GRAZ (hoe). Den Reigen prominenter Politiker im Zeugenstand des „Herberstein-Prozess“ schloss gestern Landeshauptmann Franz Voves (SP) ab. Noch einmal versucht Richterin Elisabeth Juschitz Licht ins Dunkel angeblich versprochener und tatsächlich ausbezahlter Förderungen zu bringen.
Voves bestätigt weitgehend, was bereits Gerhard Hirschmann, bis 2003 zuständiger Tourismuslandesrat, bekräftigt hatte: Es soll lediglich eine Zusage für eine Landesförderung in Form einer stillen Beteiligung in der Höhe von 2,9 Millionen Euro gegeben haben. Die angeklagten Vertreter der Familie Herberstein dagegen hatten höhere Beträge erwartet und berufen sich auf mündliche Zusagen. „Von mir hat es die nicht gegeben“, dementiert Hirschmann. Von der damaligen Landeshauptfrau Waltraud Klasnic habe es „dezente Aufforderungen“ gegeben: „Gerhard, die Andrea weint schon wieder wegen dir“, habe Klasnic ihm gesagt. „Und der Gerhard hat sich seinen Reim gemacht“ (Hirschmann) – trotzdem keine weiteren Förderungen genehmigt.

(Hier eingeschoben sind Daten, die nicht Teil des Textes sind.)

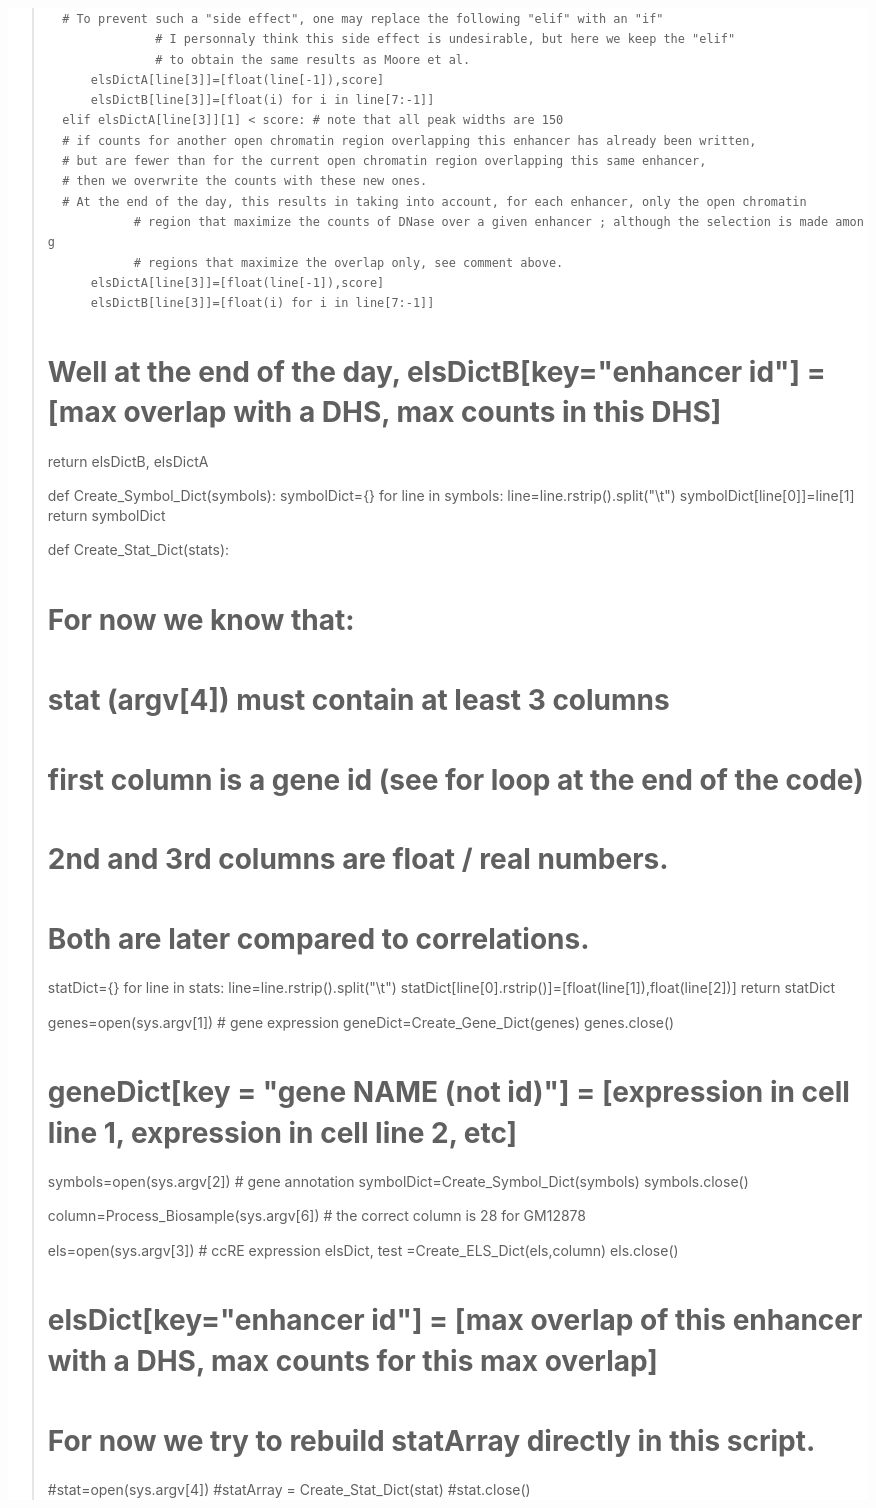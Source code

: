 > 		# To prevent such a "side effect", one may replace the following "elif" with an "if"
>                    # I personnaly think this side effect is undesirable, but here we keep the "elif"
>                    # to obtain the same results as Moore et al.
> 			elsDictA[line[3]]=[float(line[-1]),score]
> 			elsDictB[line[3]]=[float(i) for i in line[7:-1]]
> 		elif elsDictA[line[3]][1] < score: # note that all peak widths are 150
> 		# if counts for another open chromatin region overlapping this enhancer has already been written,
> 		# but are fewer than for the current open chromatin region overlapping this same enhancer,
> 		# then we overwrite the counts with these new ones.
> 		# At the end of the day, this results in taking into account, for each enhancer, only the open chromatin
>                 # region that maximize the counts of DNase over a given enhancer ; although the selection is made among
>                 # regions that maximize the overlap only, see comment above.
> 			elsDictA[line[3]]=[float(line[-1]),score]
> 			elsDictB[line[3]]=[float(i) for i in line[7:-1]]
> 
> 	# Well at the end of the day, elsDictB[key="enhancer id"] = [max overlap with a DHS, max counts in this DHS]
> 	return elsDictB, elsDictA
> 
> def Create_Symbol_Dict(symbols):
> 	symbolDict={}
> 	for line in symbols:
> 		line=line.rstrip().split("\t")
> 		symbolDict[line[0]]=line[1]
> 	return symbolDict
> 
> def Create_Stat_Dict(stats):
> 	# For now we know that:
> 	# stat (argv[4]) must contain at least 3 columns
> 	# first column is a gene id (see for loop at the end of the code)
> 	# 2nd and 3rd columns are float / real numbers.
> 	# Both are later compared to correlations.
> 	statDict={}
> 	for line in stats:
> 		line=line.rstrip().split("\t")
> 		statDict[line[0].rstrip()]=[float(line[1]),float(line[2])]
> 	return statDict
> 
> genes=open(sys.argv[1]) # gene expression
> geneDict=Create_Gene_Dict(genes)
> genes.close()
> # geneDict[key = "gene NAME (not id)"] = [expression in cell line 1, expression in cell line 2, etc]
> 
> symbols=open(sys.argv[2]) # gene annotation
> symbolDict=Create_Symbol_Dict(symbols)
> symbols.close()
> 
> column=Process_Biosample(sys.argv[6]) # the correct column is 28 for GM12878
> 
> els=open(sys.argv[3]) # ccRE expression
> elsDict, test =Create_ELS_Dict(els,column)
> els.close()
> # elsDict[key="enhancer id"] = [max overlap of this enhancer with a DHS, max counts for this max overlap]
> 
> # For now we try to rebuild statArray directly in this script.
> #stat=open(sys.argv[4])
> #statArray = Create_Stat_Dict(stat)
> #stat.close()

Wie am Tag zuvor stand die im Sommer 2004 genehmigte Landesförderung von einer Million Euro für den oststeirischen Tierpark im Mittelpunkt der Befragung.
Voves und seine SPÖ hatten einer von VP-Chefin Klasnic angeordneten Verfügung nicht zugestimmt. „Wir konnten nicht verstehen, was dahinter steckt“, begründet Voves heute.